START Records supplied

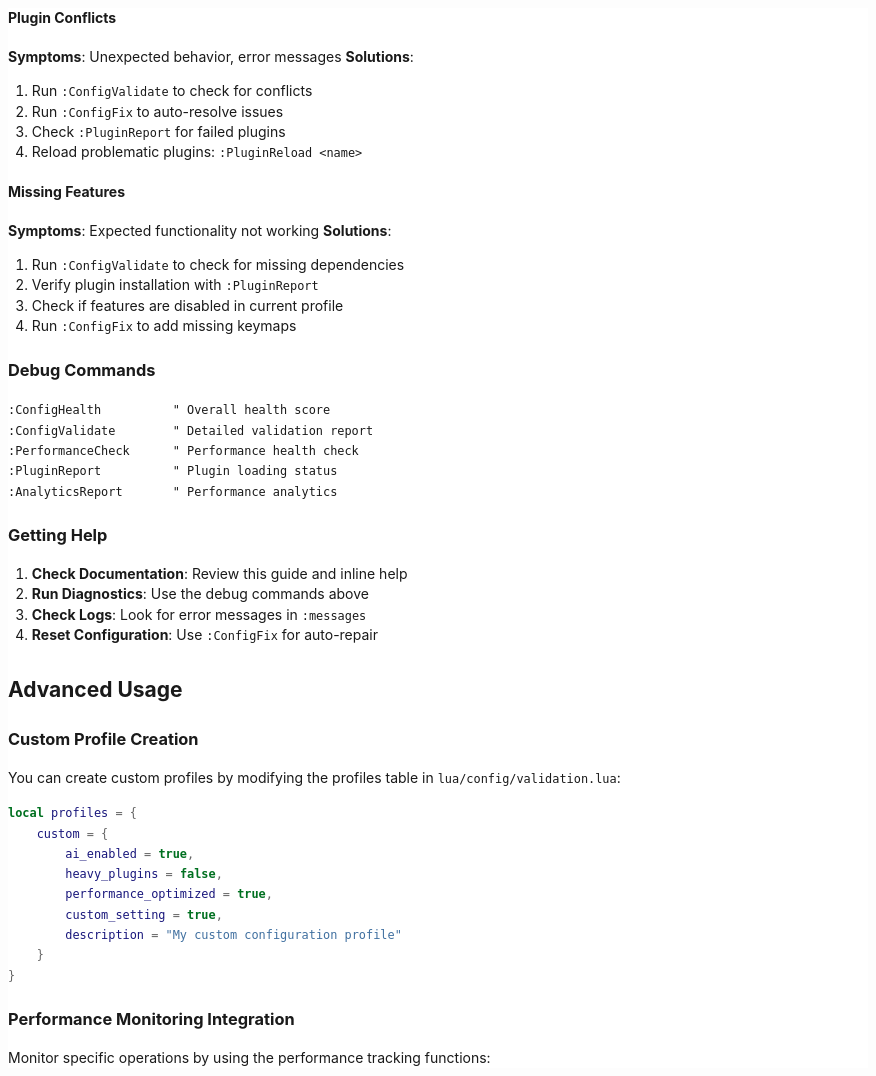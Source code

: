 #### Plugin Conflicts
**Symptoms**: Unexpected behavior, error messages
**Solutions**:
1. Run `:ConfigValidate` to check for conflicts
2. Run `:ConfigFix` to auto-resolve issues
3. Check `:PluginReport` for failed plugins
4. Reload problematic plugins: `:PluginReload <name>`

#### Missing Features
**Symptoms**: Expected functionality not working
**Solutions**:
1. Run `:ConfigValidate` to check for missing dependencies
2. Verify plugin installation with `:PluginReport`
3. Check if features are disabled in current profile
4. Run `:ConfigFix` to add missing keymaps

### Debug Commands
```vim
:ConfigHealth          " Overall health score
:ConfigValidate        " Detailed validation report
:PerformanceCheck      " Performance health check
:PluginReport          " Plugin loading status
:AnalyticsReport       " Performance analytics
```

### Getting Help
1. **Check Documentation**: Review this guide and inline help
2. **Run Diagnostics**: Use the debug commands above
3. **Check Logs**: Look for error messages in `:messages`
4. **Reset Configuration**: Use `:ConfigFix` for auto-repair

## Advanced Usage

### Custom Profile Creation
You can create custom profiles by modifying the profiles table in `lua/config/validation.lua`:

```lua
local profiles = {
    custom = {
        ai_enabled = true,
        heavy_plugins = false,
        performance_optimized = true,
        custom_setting = true,
        description = "My custom configuration profile"
    }
}
```

### Performance Monitoring Integration
Monitor specific operations by using the performance tracking functions:
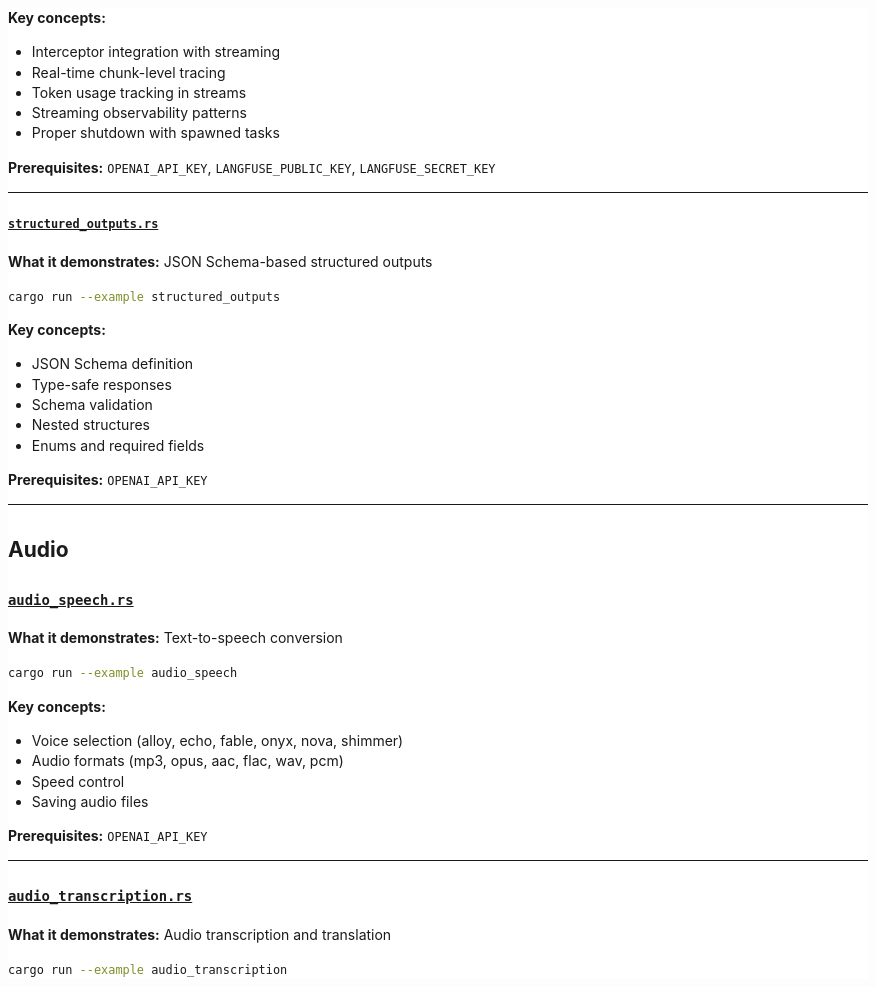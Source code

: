 **Key concepts:**
- Interceptor integration with streaming
- Real-time chunk-level tracing
- Token usage tracking in streams
- Streaming observability patterns
- Proper shutdown with spawned tasks

**Prerequisites:** `OPENAI_API_KEY`, `LANGFUSE_PUBLIC_KEY`, `LANGFUSE_SECRET_KEY`

---

#### [`structured_outputs.rs`](../examples/structured_outputs.rs)
**What it demonstrates:** JSON Schema-based structured outputs

```bash
cargo run --example structured_outputs
```

**Key concepts:**
- JSON Schema definition
- Type-safe responses
- Schema validation
- Nested structures
- Enums and required fields

**Prerequisites:** `OPENAI_API_KEY`

---

## Audio

### [`audio_speech.rs`](../examples/audio_speech.rs)
**What it demonstrates:** Text-to-speech conversion

```bash
cargo run --example audio_speech
```

**Key concepts:**
- Voice selection (alloy, echo, fable, onyx, nova, shimmer)
- Audio formats (mp3, opus, aac, flac, wav, pcm)
- Speed control
- Saving audio files

**Prerequisites:** `OPENAI_API_KEY`

---

### [`audio_transcription.rs`](../examples/audio_transcription.rs)
**What it demonstrates:** Audio transcription and translation

```bash
cargo run --example audio_transcription
```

END Records supplied

- [Problem requirements]
With "profiles" as the string to find, copy every line of the records that holds it.

- [Task output]
You can create custom profiles by modifying the profiles table in `lua/config/validation.lua`:
local profiles = {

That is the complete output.